Between 1946 and 1950, George Ivatt of the LMS also built eighteen examples of a very similar design at Derby Works, for use in Northern Ireland. These later became the Northern Counties Committee WT class.

A prototype of the London and North Eastern Railway (LNER) L1 class, designed by Edward Thompson, was built in 1945. The remaining 99 members of the class were built under British Railways administration during the period from 1948 to 1950.

===United States===
The 2-6-4 wasn't a very popular wheel arrangement in the United States, but a few railroads were known to have used it at certain points.

The Reading Railroad used three similar classes of locomotives for commuter service classed as Q-1b, Q-1c and Q-1d built by the Baldwin Locomotive Works between 1903-1904 and 1920. 11 were built numbered from 376-385.

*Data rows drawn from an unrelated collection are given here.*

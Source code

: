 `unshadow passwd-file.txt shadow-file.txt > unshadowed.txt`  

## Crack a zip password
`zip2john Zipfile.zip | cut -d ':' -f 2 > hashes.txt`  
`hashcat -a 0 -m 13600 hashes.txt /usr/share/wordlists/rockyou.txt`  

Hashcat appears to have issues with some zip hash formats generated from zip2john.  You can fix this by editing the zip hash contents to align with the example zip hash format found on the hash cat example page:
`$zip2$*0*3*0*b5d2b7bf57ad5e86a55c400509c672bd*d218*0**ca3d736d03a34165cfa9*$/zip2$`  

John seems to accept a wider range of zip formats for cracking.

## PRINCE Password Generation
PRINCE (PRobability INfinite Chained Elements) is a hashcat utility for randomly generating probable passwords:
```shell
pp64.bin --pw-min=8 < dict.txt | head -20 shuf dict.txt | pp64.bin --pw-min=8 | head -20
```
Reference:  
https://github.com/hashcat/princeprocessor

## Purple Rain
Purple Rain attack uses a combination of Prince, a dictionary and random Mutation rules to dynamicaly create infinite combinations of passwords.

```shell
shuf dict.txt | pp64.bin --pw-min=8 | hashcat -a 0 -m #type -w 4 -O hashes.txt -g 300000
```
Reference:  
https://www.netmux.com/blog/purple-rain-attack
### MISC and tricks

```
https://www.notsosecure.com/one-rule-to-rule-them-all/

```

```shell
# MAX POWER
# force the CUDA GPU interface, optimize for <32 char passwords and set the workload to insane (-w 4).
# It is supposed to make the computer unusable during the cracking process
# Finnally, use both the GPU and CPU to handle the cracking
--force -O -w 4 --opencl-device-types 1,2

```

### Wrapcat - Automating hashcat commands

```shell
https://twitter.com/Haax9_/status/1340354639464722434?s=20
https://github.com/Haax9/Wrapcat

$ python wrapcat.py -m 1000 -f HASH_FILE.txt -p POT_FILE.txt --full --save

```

The Illinois Central Railroad used 2-6-4T locomotives for use on commuter service in three classes. The 1422 class (formerly the 231 class), two of which were built in 1892 by the American Locomotive Company at their Schenectady Works, the 1441 class built in 1912 by the IC themselves, eight of which were rebuilt from earlier 2-6-0 locomotives, and the 1449 class built in 1920, eight of which were built by the Rogers Locomotive and Machine Works.

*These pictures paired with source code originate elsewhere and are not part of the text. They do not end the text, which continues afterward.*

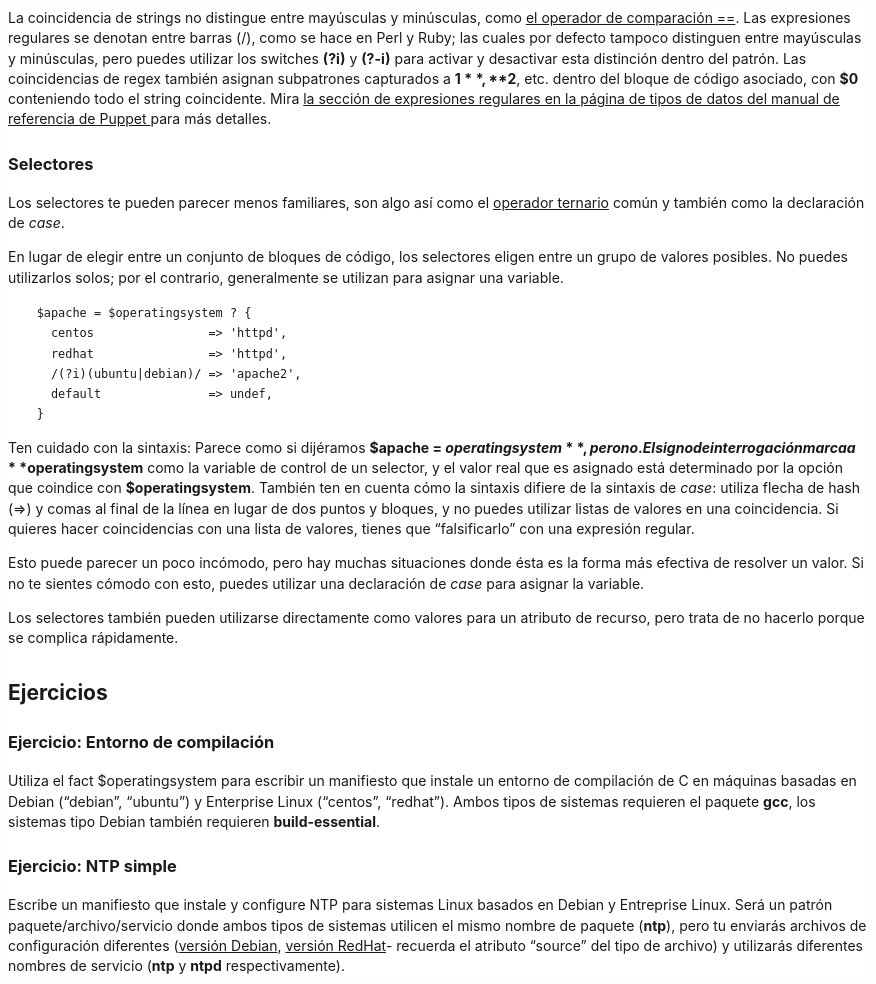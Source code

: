 La coincidencia de strings no distingue entre mayúsculas y minúsculas, como [el operador de comparación ==](http://docs.puppetlabs.com/puppet/latest/reference/lang_expressions.html#equality). Las expresiones regulares se denotan entre barras (/), como se hace en Perl y Ruby; las cuales por defecto tampoco distinguen entre mayúsculas y minúsculas, pero puedes utilizar los switches **(?i)** y **(?-i)** para activar y desactivar esta distinción dentro del patrón. Las coincidencias de regex también asignan subpatrones capturados a **$1**, **$2**, etc. dentro del bloque de código asociado, con **$0** conteniendo todo el string coincidente. Mira [la sección de expresiones regulares en la página de tipos de datos del manual de referencia de Puppet ](http://docs.puppetlabs.com/puppet/latest/reference/lang_datatypes.html#regular-expressions) para más detalles.

### Selectores
Los selectores te pueden parecer menos familiares, son algo así como el [operador ternario](http://en.wikipedia.org/wiki/%3F:) común y también como la declaración de *case*.

En lugar de elegir entre un conjunto de bloques de código, los selectores eligen entre un grupo de valores posibles. No puedes utilizarlos solos; por el contrario, generalmente se utilizan para asignar una variable.

        $apache = $operatingsystem ? {
          centos                => 'httpd',
          redhat                => 'httpd',
          /(?i)(ubuntu|debian)/ => 'apache2',
          default               => undef,
        }

Ten cuidado con la sintaxis: Parece como si dijéramos **$apache = $operatingsystem**, pero no. El signo de interrogación marca a **$operatingsystem** como la variable de control de un selector, y el valor real que es asignado está determinado por la opción que coindice con **$operatingsystem**. También ten en cuenta cómo la sintaxis difiere de la sintaxis de *case*: utiliza flecha de hash (=>) y comas al final de la línea en lugar de dos puntos y bloques, y no puedes utilizar listas de valores en una coincidencia. Si quieres hacer coincidencias con una lista de valores, tienes que “falsificarlo” con una expresión regular.

Esto puede parecer un poco incómodo, pero hay muchas situaciones donde ésta es la forma más efectiva de resolver un valor. Si no te sientes cómodo con esto, puedes utilizar una declaración de *case* para asignar la variable.

Los selectores también pueden utilizarse directamente como valores para un atributo de recurso, pero trata de no hacerlo porque se complica rápidamente.

## Ejercicios
### Ejercicio: Entorno de compilación


Utiliza el fact $operatingsystem para escribir un manifiesto que instale un entorno de compilación de C en máquinas basadas en Debian (“debian”, “ubuntu”) y Enterprise Linux (“centos”, “redhat”). Ambos tipos de sistemas requieren el paquete **gcc**, los sistemas tipo Debian también requieren **build-essential**.

### Ejercicio: NTP simple
Escribe un manifiesto que instale y configure NTP para sistemas Linux basados en Debian y Entreprise Linux. Será un patrón paquete/archivo/servicio donde ambos tipos de sistemas utilicen el mismo nombre de paquete (**ntp**), pero tu enviarás archivos de configuración diferentes ([versión Debian](http://docs.puppetlabs.com/learning/files/examples/modules/ntp/files/ntp.conf.debian), [versión RedHat](http://docs.puppetlabs.com/learning/files/examples/modules/ntp/files/ntp.conf.el)- recuerda el atributo “source” del tipo de archivo) y utilizarás diferentes nombres de servicio (**ntp** y **ntpd** respectivamente).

The Chattanooga and Lookout Mountain Railroad used a 2-6-4T built by the Brooks Locomotive Works in 1888. It was numbered 1 and was the only locomotive to be used on the C&LM. Not much else regarding this locomotive is known.

==Model railroading==
The Lionel Corporation used the 2-6-4 wheel arrangement in many of its model steam locomotives, including the 2037 used in the infamous pastel-coloured Girls' Train. Their 2-6-4 model was based on the Pennsylvania Railroad’s K4 class Pacific, even though this was a 4-6-2 rather than a 2-6-4.